The global transition towards EVs is in full swing. And the country leading that charge is, of course, China. While the push to phase out internal combustion engines in favour of electric mobility will be a net plus for the world, there might be regions that lose out in the short term. One of these hard-hit regions could very well be Japan.
Japan has an illustrious history as one of the top automobile manufacturers in the world. The country has the fourth largest domestic market and is the largest exporter in the world by volume (second largest by value behind only Germany). It exported more than 3.8 million units in 2021 alone, and its marques count as some of the largest and most trusted worldwide, with household names like Toyota, Suzuki, Honda, Nissan, Mazda, Mitsubishi, Kawasaki, Yamaha and many more.
The Japanese automotive industry has long been heralded as an industry vanguard, constantly pushing the envelope in automotive technology and production. It pioneered industry landmarks like Just in Time Manufacturing, Lean Six Sigma and the use of industrial robots. Its products routinely rank as the best in terms of efficiency, reliability and safety. But a new challenger is fast rising.
The Chinese EV Miracle
The rapid boom in China’s EV industry has been nothing short of legendary. The country has gone from selling 366 units in 2008 to more than 3.3 million in 2021, a growth rate of more than 200% a year! It is now the largest producer in the world, with a 57% share, and dominates the passenger, electric bus and light commercial vehicle markets. It is on track to export more than 5.5 million electric vehicles by 2030, and companies like BYD and SAIC have become some of the most watched players in the industry.
Meanwhile, Japanese complacency, especially Toyota’s long refusal to invest in EVs, has left it in an awkward position, where it is now lagging behind China in key technologies. Japanese makers find their reputation for excellence under assault, and Tesla’s opening of a Gigafactory in Shanghai is emblematic of this stagnation.
In many ways, this is ironic, as China is following almost the same trajectory charted by Japan. Japanese vehicles, too, had a stigma in the major export markets, forcing manufacturers to focus on the cutthroat domestic market. The intense competition in the domestic market made Japanese vehicles some of the best value for money in the world, and, in the wake of the 70’s Arab oil shock, Japanese brands like Toyota and Nissan burst onto the world stage and rapidly took it over.
High oil prices made consumers value fuel efficiency, and so Japanese cars proliferated to such an extent that they were viewed as an existential threat to many countries’ domestic industries. Japan has shared the top spot with Germany ever since.
A New Era in Automobile Manufacturing
Now, the time seems ripe for China to do the same. Surging fuel prices and climate change concerns have made EVs look very attractive to consumers, as can also be seen with the popularity of Tesla. But Tesla is pricey and high-end, while Chinese cars are more for the everyman.

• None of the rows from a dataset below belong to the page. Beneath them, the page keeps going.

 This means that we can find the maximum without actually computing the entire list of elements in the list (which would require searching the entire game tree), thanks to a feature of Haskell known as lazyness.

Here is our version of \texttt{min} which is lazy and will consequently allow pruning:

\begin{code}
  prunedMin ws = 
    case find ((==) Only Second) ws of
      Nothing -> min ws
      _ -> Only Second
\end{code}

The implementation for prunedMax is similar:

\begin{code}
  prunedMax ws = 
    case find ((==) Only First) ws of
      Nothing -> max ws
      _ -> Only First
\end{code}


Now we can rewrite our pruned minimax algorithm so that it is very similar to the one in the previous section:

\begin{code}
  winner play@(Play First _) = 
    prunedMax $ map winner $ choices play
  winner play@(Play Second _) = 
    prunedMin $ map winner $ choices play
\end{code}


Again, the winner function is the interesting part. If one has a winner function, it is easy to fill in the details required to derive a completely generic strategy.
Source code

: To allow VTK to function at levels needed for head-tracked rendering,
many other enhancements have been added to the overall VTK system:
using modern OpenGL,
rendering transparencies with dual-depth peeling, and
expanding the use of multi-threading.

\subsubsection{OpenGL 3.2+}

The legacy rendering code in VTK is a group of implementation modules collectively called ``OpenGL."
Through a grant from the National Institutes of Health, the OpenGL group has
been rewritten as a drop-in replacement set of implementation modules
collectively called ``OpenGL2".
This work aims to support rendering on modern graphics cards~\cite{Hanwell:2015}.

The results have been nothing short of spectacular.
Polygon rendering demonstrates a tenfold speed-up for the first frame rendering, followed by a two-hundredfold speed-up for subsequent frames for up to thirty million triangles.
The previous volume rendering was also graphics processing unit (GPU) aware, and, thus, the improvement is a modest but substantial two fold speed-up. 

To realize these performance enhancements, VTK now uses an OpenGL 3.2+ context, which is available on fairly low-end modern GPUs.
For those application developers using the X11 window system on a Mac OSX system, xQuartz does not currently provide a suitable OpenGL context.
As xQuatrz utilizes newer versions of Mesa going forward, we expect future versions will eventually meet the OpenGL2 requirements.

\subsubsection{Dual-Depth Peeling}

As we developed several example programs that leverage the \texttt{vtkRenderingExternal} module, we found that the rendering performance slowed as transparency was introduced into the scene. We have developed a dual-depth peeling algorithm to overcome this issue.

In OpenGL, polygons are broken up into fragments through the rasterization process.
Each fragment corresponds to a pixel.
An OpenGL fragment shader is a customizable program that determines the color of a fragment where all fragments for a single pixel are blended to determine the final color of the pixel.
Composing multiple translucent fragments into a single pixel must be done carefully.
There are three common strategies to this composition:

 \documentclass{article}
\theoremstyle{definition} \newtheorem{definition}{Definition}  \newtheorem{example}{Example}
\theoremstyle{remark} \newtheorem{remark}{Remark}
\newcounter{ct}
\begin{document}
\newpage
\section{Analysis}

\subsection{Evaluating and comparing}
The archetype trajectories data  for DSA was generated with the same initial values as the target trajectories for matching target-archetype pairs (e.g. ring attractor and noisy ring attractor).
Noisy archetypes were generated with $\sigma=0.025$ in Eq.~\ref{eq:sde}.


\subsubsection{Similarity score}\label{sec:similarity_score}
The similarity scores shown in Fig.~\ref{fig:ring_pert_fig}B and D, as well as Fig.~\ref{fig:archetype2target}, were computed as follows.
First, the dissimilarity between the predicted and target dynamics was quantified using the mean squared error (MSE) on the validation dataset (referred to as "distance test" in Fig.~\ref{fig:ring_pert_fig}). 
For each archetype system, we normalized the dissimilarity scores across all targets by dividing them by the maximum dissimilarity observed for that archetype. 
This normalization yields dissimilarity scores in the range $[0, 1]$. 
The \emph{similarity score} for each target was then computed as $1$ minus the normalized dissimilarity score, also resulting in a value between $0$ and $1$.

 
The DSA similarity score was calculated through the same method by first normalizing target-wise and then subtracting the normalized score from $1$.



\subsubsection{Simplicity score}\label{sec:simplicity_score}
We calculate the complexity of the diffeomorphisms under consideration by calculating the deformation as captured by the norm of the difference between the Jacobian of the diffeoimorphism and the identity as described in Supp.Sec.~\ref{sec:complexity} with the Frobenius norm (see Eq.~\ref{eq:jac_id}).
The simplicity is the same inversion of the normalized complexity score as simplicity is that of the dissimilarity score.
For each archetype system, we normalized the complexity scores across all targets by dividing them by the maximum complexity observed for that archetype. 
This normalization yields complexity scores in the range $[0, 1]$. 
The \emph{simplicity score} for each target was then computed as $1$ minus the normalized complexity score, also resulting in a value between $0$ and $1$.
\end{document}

Electric vehicles look more and more practical each year as countries build out their charging networks and expand mineral production. And China is in a perfect spot to take advantage of this.
Sure, there are some challenges for China, most notably rising labour costs, the US semiconductor embargo and competition for all-important lithium mines. Neither will the Japanese auto industry just roll over, as it is still one of the world’s most respected, globalised and efficient.
Japanese makers still have enormous technical, industrial, marketing and design advantages, but they might slowly lose their reputation as the ordinary person’s workhorse. Either way, there is no doubt that this decade will be the most transformative for the auto industry since the very invention of internal combustion engines.